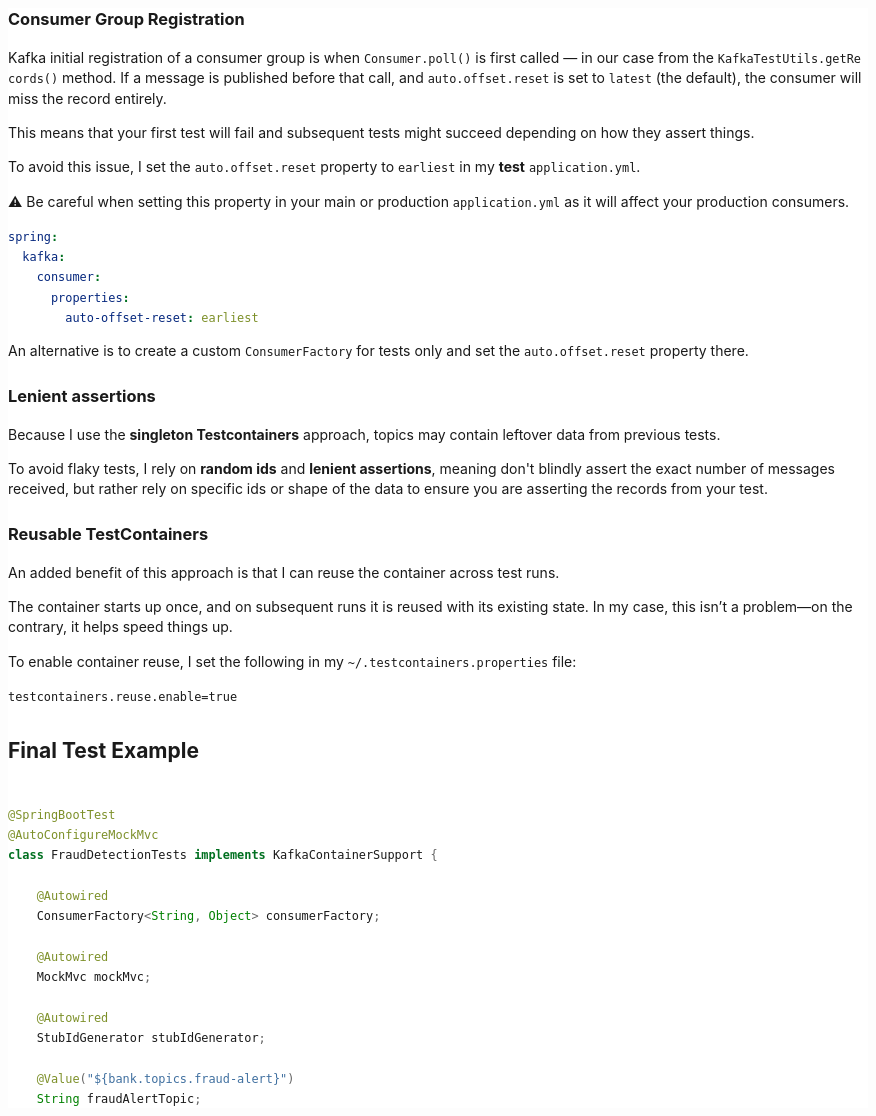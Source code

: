### Consumer Group Registration

Kafka initial registration of a consumer group is when `Consumer.poll()` is first called —
in our case from the `KafkaTestUtils.getRecords()` method.
If a message is published before that call, and `auto.offset.reset` is set to `latest` 
(the default), the consumer will miss the record entirely.

This means that your first test will fail and subsequent tests might succeed depending on
how they assert things.

To avoid this issue, I set the `auto.offset.reset` property to `earliest` in my
**test** `application.yml`.

⚠️ Be careful when setting this property in your main or production
`application.yml` as it will affect your production consumers.

```yaml
spring:
  kafka:
    consumer:
      properties:
        auto-offset-reset: earliest
```

An alternative is to create a custom `ConsumerFactory` for tests only and set the
`auto.offset.reset` property there.

### Lenient assertions

Because I use the **singleton Testcontainers** approach, topics may contain leftover data
from previous tests.

To avoid flaky tests, I rely on **random ids** and **lenient assertions**, meaning don't
blindly assert the exact number of messages received,
but rather rely on specific ids or shape of the data to ensure you are asserting the
records from your test.

### Reusable TestContainers

An added benefit of this approach is that I can reuse the container across test runs.

The container starts up once, and on subsequent runs it is reused with its existing state.
In my case, this isn’t a problem—on the contrary, it helps speed things up.

To enable container reuse, I set the following in my `~/.testcontainers.properties` file:

```properties
testcontainers.reuse.enable=true
```

## Final Test Example

```java

@SpringBootTest
@AutoConfigureMockMvc
class FraudDetectionTests implements KafkaContainerSupport {

    @Autowired
    ConsumerFactory<String, Object> consumerFactory;

    @Autowired
    MockMvc mockMvc;

    @Autowired
    StubIdGenerator stubIdGenerator;

    @Value("${bank.topics.fraud-alert}")
    String fraudAlertTopic;
```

☆ ☆ ☆ ☆ ☆ ☆ ☆

■ WHAT IS EXPECTED:
Ignore the images and quote every line of the listing exactly.

■ THE ANSWER:
Source code

:### Consumer Group Registration

Kafka initial registration of a consumer group is when `Consumer.poll()` is first called —
in our case from the `KafkaTestUtils.getRecords()` method.
If a message is published before that call, and `auto.offset.reset` is set to `latest` 
(the default), the consumer will miss the record entirely.

This means that your first test will fail and subsequent tests might succeed depending on
how they assert things.

To avoid this issue, I set the `auto.offset.reset` property to `earliest` in my
**test** `application.yml`.

⚠️ Be careful when setting this property in your main or production
`application.yml` as it will affect your production consumers.

```yaml
spring:
  kafka:
    consumer:
      properties:
        auto-offset-reset: earliest
```

An alternative is to create a custom `ConsumerFactory` for tests only and set the
`auto.offset.reset` property there.

### Lenient assertions

Because I use the **singleton Testcontainers** approach, topics may contain leftover data
from previous tests.

To avoid flaky tests, I rely on **random ids** and **lenient assertions**, meaning don't
blindly assert the exact number of messages received,
but rather rely on specific ids or shape of the data to ensure you are asserting the
records from your test.

### Reusable TestContainers

An added benefit of this approach is that I can reuse the container across test runs.

The container starts up once, and on subsequent runs it is reused with its existing state.
In my case, this isn’t a problem—on the contrary, it helps speed things up.

To enable container reuse, I set the following in my `~/.testcontainers.properties` file:

```properties
testcontainers.reuse.enable=true
```

## Final Test Example

```java

@SpringBootTest
@AutoConfigureMockMvc
class FraudDetectionTests implements KafkaContainerSupport {

    @Autowired
    ConsumerFactory<String, Object> consumerFactory;

    @Autowired
    MockMvc mockMvc;

    @Autowired
    StubIdGenerator stubIdGenerator;

    @Value("${bank.topics.fraud-alert}")
    String fraudAlertTopic;
```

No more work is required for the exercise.